Before the marriage, Steven held title to a vacant lot. He and his wife, Gina, agreed to take out a mortgage to finance the building of the marital residence on the property. The property title stayed in Steven’s name alone. Steven executed a mortgage to finance the construction. At that time, Gina executed a waiver of her homestead interest.
Steven filed for divorce. The court ordered that Gina would receive this house. Steven was ordered to give Gina a quitclaim deed. This would put the property in Gina’s name alone. While Gina lived in the house, she was to be responsible for the payment of the mortgage, real estate taxes, and expenses of the house. The court said that if Gina was not able to refinance within six months of the divorce, then the house should be sold. Then, the money from the sale would be divided between them.

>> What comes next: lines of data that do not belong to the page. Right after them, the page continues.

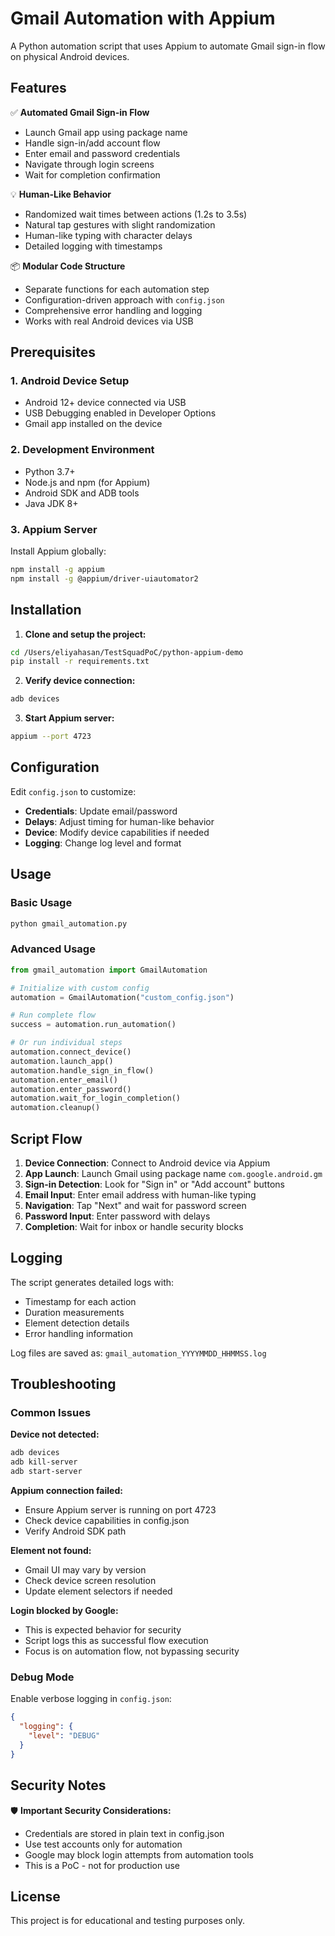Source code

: # Gmail Automation with Appium

A Python automation script that uses Appium to automate Gmail sign-in flow on physical Android devices.

## Features

✅ **Automated Gmail Sign-in Flow**
- Launch Gmail app using package name
- Handle sign-in/add account flow
- Enter email and password credentials
- Navigate through login screens
- Wait for completion confirmation

💡 **Human-Like Behavior**
- Randomized wait times between actions (1.2s to 3.5s)
- Natural tap gestures with slight randomization
- Human-like typing with character delays
- Detailed logging with timestamps

📦 **Modular Code Structure**
- Separate functions for each automation step
- Configuration-driven approach with `config.json`
- Comprehensive error handling and logging
- Works with real Android devices via USB

## Prerequisites

### 1. Android Device Setup
- Android 12+ device connected via USB
- USB Debugging enabled in Developer Options
- Gmail app installed on the device

### 2. Development Environment
- Python 3.7+
- Node.js and npm (for Appium)
- Android SDK and ADB tools
- Java JDK 8+

### 3. Appium Server
Install Appium globally:
```bash
npm install -g appium
npm install -g @appium/driver-uiautomator2
```

## Installation

1. **Clone and setup the project:**
```bash
cd /Users/eliyahasan/TestSquadPoC/python-appium-demo
pip install -r requirements.txt
```

2. **Verify device connection:**
```bash
adb devices
```

3. **Start Appium server:**
```bash
appium --port 4723
```

## Configuration

Edit `config.json` to customize:

- **Credentials**: Update email/password
- **Delays**: Adjust timing for human-like behavior
- **Device**: Modify device capabilities if needed
- **Logging**: Change log level and format

## Usage

### Basic Usage
```bash
python gmail_automation.py
```

### Advanced Usage
```python
from gmail_automation import GmailAutomation

# Initialize with custom config
automation = GmailAutomation("custom_config.json")

# Run complete flow
success = automation.run_automation()

# Or run individual steps
automation.connect_device()
automation.launch_app()
automation.handle_sign_in_flow()
automation.enter_email()
automation.enter_password()
automation.wait_for_login_completion()
automation.cleanup()
```

## Script Flow

1. **Device Connection**: Connect to Android device via Appium
2. **App Launch**: Launch Gmail using package name `com.google.android.gm`
3. **Sign-in Detection**: Look for "Sign in" or "Add account" buttons
4. **Email Input**: Enter email address with human-like typing
5. **Navigation**: Tap "Next" and wait for password screen
6. **Password Input**: Enter password with delays
7. **Completion**: Wait for inbox or handle security blocks

## Logging

The script generates detailed logs with:
- Timestamp for each action
- Duration measurements
- Element detection details
- Error handling information

Log files are saved as: `gmail_automation_YYYYMMDD_HHMMSS.log`

## Troubleshooting

### Common Issues

**Device not detected:**
```bash
adb devices
adb kill-server
adb start-server
```

**Appium connection failed:**
- Ensure Appium server is running on port 4723
- Check device capabilities in config.json
- Verify Android SDK path

**Element not found:**
- Gmail UI may vary by version
- Check device screen resolution
- Update element selectors if needed

**Login blocked by Google:**
- This is expected behavior for security
- Script logs this as successful flow execution
- Focus is on automation flow, not bypassing security

### Debug Mode

Enable verbose logging in `config.json`:
```json
{
  "logging": {
    "level": "DEBUG"
  }
}
```

## Security Notes

🛡️ **Important Security Considerations:**
- Credentials are stored in plain text in config.json
- Use test accounts only for automation
- Google may block login attempts from automation tools
- This is a PoC - not for production use

## License

This project is for educational and testing purposes only.
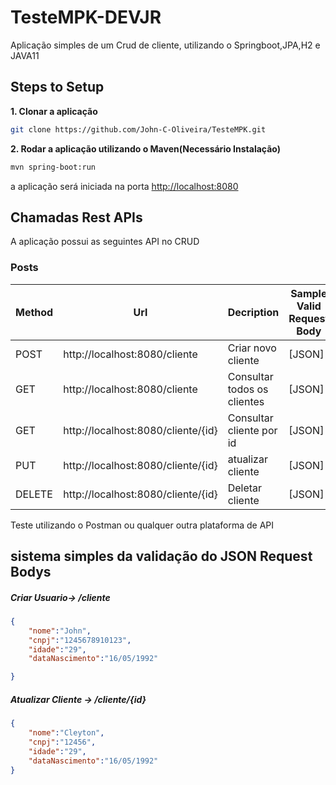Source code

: # TesteMPK-DEVJR


Aplicação simples de um Crud de cliente, utilizando o Springboot,JPA,H2 e JAVA11

## Steps to Setup

**1. Clonar a aplicação**

```bash
git clone https://github.com/John-C-Oliveira/TesteMPK.git
```


**2. Rodar a aplicação utilizando o Maven(Necessário Instalação)**

```bash
mvn spring-boot:run
```
a aplicação será iniciada na porta <http://localhost:8080>

## Chamadas Rest APIs

A aplicação possui as seguintes API no CRUD

### Posts

| Method | Url |        Decription       | Sample Valid Request Body | 
| ------ | --- | ---------- | --------------------------- |
| POST   | http://localhost:8080/cliente | Criar novo cliente | [JSON] |
| GET   | http://localhost:8080/cliente | Consultar todos os clientes | [JSON] |
| GET   | http://localhost:8080/cliente/{id} | Consultar cliente por id| [JSON] |
| PUT   | http://localhost:8080/cliente/{id} | atualizar cliente | [JSON] |
| DELETE   | http://localhost:8080/cliente/{id} | Deletar cliente | [JSON] |



Teste utilizando o Postman ou qualquer outra plataforma de API

## sistema simples da validação do JSON Request Bodys


##### <a id="usercreate">Criar Usuario-> /cliente</a>
```json
{
    "nome":"John",
    "cnpj":"1245678910123",
    "idade":"29",
    "dataNascimento":"16/05/1992"

}
```

##### <a id="userupdate">Atualizar Cliente -> /cliente/{id}</a>
```json
{
    "nome":"Cleyton",
    "cnpj":"12456",
    "idade":"29",
    "dataNascimento":"16/05/1992"
}
```

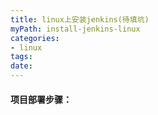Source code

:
 ```yaml
---
title: linux上安装jenkins(待填坑)
myPath: install-jenkins-linux
categories:
- linux
tags:
date:
---
```


#### 项目部署步骤：



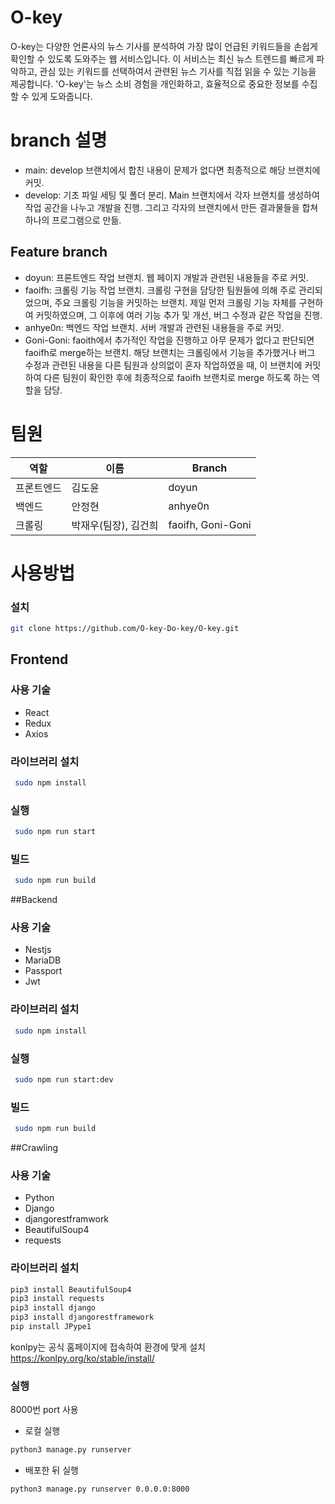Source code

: # O-key
O-key는 다양한 언론사의 뉴스 기사를 분석하여 가장 많이 언급된 키워드들을 손쉽게 확인할 수 있도록 도와주는 웹 서비스입니다. 이 서비스는 최신 뉴스 트렌드를 빠르게 파악하고, 관심 있는 키워드를 선택하여서 관련된 뉴스 기사를 직접 읽을 수 있는 기능을 제공합니다. 'O-key'는 뉴스 소비 경험을 개인화하고, 효율적으로 중요한 정보를 수집할 수 있게 도와줍니다.

# branch 설명
- main: develop 브랜치에서 합친 내용이 문제가 없다면 최종적으로 해당 브랜치에 커밋.
- develop: 기초 파일 세팅 및 폴더 분리. Main 브랜치에서 각자 브랜치를 생성하여 작업 공간을 나누고 개발을 진행. 그리고 각자의 브랜치에서 만든 결과물들을 합쳐 하나의 프로그램으로 만듦.
## Feature branch
- doyun: 프론트엔드 작업 브랜치. 웹 페이지 개발과 관련된 내용들을 주로 커밋.
- faoifh: 크롤링 기능 작업 브랜치. 크롤링 구현을 담당한 팀원들에 의해 주로 관리되었으며, 주요 크롤링 기능을 커밋하는 브랜치. 제일 먼저 크롤링 기능 자체를 구현하여 커밋하였으며, 그 이후에 여러 기능 추가 및 개선, 버그 수정과 같은 작업을 진행.
- anhye0n: 백엔드 작업 브랜치. 서버 개발과 관련된 내용들을 주로 커밋.
- Goni-Goni: faoith에서 추가적인 작업을 진행하고 아무 문제가 없다고 판단되면 faoifh로 merge하는 브랜치. 해당 브랜치는 크롤링에서 기능을 추가했거나 버그 수정과 관련된 내용을 다른 팀원과 상의없이 혼자 작업하였을 때, 이 브랜치에 커밋하여 다른 팀원이 확인한 후에 최종적으로 faoifh 브랜치로 merge 하도록 하는 역할을 담당.


# 팀원

| 역할 | 이름  | Branch |
| --- | --- | --- |
| 프론트엔드 | 김도윤 | doyun |
| 백엔드 | 안정현 | anhye0n |
| 크롤링 | 박재우(팀장), 김건희 | faoifh, Goni-Goni | 

# 사용방법

### 설치
```bash
git clone https://github.com/O-key-Do-key/O-key.git
```

## Frontend
### 사용 기술
- React
- Redux
- Axios

### 라이브러리 설치
```bash
 sudo npm install
```
### 실행
```bash
 sudo npm run start
```
### 빌드
```bash
 sudo npm run build
```

##Backend
### 사용 기술
- Nestjs
- MariaDB
- Passport
- Jwt

### 라이브러리 설치
```bash
 sudo npm install
```
### 실행
```bash
 sudo npm run start:dev
```
### 빌드
```bash
 sudo npm run build
```


##Crawling
### 사용 기술
- Python
- Django
- djangorestframwork
- BeautifulSoup4
- requests


### 라이브러리 설치
```bash
pip3 install BeautifulSoup4
pip3 install requests
pip3 install django
pip3 install djangorestframework
pip install JPype1
```

konlpy는 공식 홈페이지에 접속하여 환경에 맞게 설치
https://konlpy.org/ko/stable/install/

### 실행
8000번 port 사용
- 로컬 실행
```bash
python3 manage.py runserver
```

- 배포한 뒤 실행
```bash
python3 manage.py runserver 0.0.0.0:8000              
```
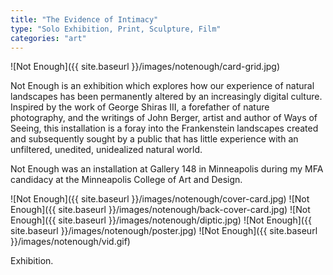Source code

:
 ```yaml
---
title: "The Evidence of Intimacy"
type: "Solo Exhibition, Print, Sculpture, Film"
categories: "art"
---
```


![Not Enough]({{ site.baseurl }}/images/notenough/card-grid.jpg)

Not Enough is an exhibition which explores how our experience of natural landscapes has been permanently altered by an increasingly digital culture. Inspired by the work of George Shiras III, a forefather of nature photography, and the writings of John Berger, artist and author of Ways of Seeing, this installation is a foray into the Frankenstein landscapes created and subsequently sought by a public that has little experience with an unfiltered, unedited, unidealized natural world.


Not Enough was an installation at Gallery 148 in Minneapolis during my MFA candidacy at the Minneapolis College of Art and Design.

![Not Enough]({{ site.baseurl }}/images/notenough/cover-card.jpg)
![Not Enough]({{ site.baseurl }}/images/notenough/back-cover-card.jpg)
![Not Enough]({{ site.baseurl }}/images/notenough/diptic.jpg)
![Not Enough]({{ site.baseurl }}/images/notenough/poster.jpg)
![Not Enough]({{ site.baseurl }}/images/notenough/vid.gif)

Exhibition.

While the divorce was going on, PNC Bank filed the current foreclosure action. PNC Bank alleged that the first mortgage was in default. It said that the balance due at that time was $506,587.20.
Illinois law states that, ‘Every individual is entitled to a homestead interest in their residence of $15,000’. A creditor cannot take the homestead interest away from you unless you have waived it, or given it away. The creditor can get a Judgment for the sum due to them, but they cannot take your homestead interest away from you as part of their Judgment.
Nothing in the Court file stated that Gina had any homestead interest. But, the divorce court stated that Gina had a potential equitable interest in the marital home because she was married. Because of the marriage, she had regained the homestead interest that she had signed away.
The Court specifically said that a former spouse does not, as a matter of law, lose her homestead exemption in property because of a divorce decree that gives her an interest in the property but does not address or dispose of the former spouse’s homestead interest in the property.